TASK OBJECTIVE :: Go through the listing below and show each line that has the word "всех".

RECORDS PROVIDED ::
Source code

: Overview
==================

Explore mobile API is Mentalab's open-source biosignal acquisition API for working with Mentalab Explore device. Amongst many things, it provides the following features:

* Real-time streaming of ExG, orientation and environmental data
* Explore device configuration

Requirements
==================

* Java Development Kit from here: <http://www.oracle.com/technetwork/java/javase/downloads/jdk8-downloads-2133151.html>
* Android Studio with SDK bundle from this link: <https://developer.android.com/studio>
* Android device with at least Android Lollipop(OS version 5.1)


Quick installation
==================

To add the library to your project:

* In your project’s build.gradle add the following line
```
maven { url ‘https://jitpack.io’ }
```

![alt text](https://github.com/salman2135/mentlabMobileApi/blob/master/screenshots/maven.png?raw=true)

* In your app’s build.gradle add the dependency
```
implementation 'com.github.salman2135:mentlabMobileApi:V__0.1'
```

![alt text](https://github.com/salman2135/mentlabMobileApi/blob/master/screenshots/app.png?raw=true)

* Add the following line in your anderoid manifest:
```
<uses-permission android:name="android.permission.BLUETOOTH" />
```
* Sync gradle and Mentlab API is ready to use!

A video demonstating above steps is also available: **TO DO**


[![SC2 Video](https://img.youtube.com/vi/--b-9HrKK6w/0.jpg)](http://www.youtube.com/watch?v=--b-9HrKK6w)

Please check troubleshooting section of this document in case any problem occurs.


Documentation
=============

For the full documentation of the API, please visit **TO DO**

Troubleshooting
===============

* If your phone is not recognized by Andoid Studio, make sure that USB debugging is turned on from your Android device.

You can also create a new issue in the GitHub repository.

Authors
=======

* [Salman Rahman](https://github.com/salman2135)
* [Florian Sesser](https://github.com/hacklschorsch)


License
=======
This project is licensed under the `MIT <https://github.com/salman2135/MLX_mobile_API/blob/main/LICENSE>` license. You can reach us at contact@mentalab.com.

--

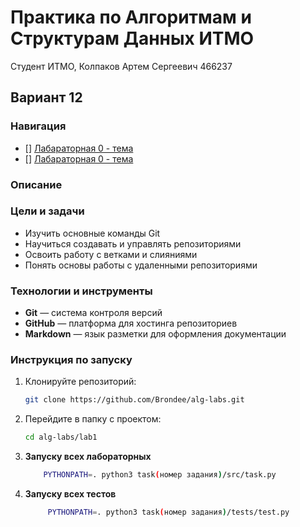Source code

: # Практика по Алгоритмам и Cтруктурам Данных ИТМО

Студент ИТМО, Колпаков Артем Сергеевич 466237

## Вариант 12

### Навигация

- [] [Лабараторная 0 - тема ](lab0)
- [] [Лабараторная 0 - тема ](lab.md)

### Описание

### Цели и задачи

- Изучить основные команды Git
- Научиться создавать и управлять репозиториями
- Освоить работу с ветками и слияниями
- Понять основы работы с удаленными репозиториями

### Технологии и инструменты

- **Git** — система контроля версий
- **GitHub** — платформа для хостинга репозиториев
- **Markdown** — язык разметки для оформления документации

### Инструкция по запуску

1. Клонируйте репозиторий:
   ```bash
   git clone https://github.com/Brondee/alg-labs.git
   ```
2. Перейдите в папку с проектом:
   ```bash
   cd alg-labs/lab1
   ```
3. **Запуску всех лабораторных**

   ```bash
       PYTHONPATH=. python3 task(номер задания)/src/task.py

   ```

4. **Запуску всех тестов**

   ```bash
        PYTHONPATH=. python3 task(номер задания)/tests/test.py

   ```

TASK RESULT ::
3. **Запуску всех лабораторных**
4. **Запуску всех тестов**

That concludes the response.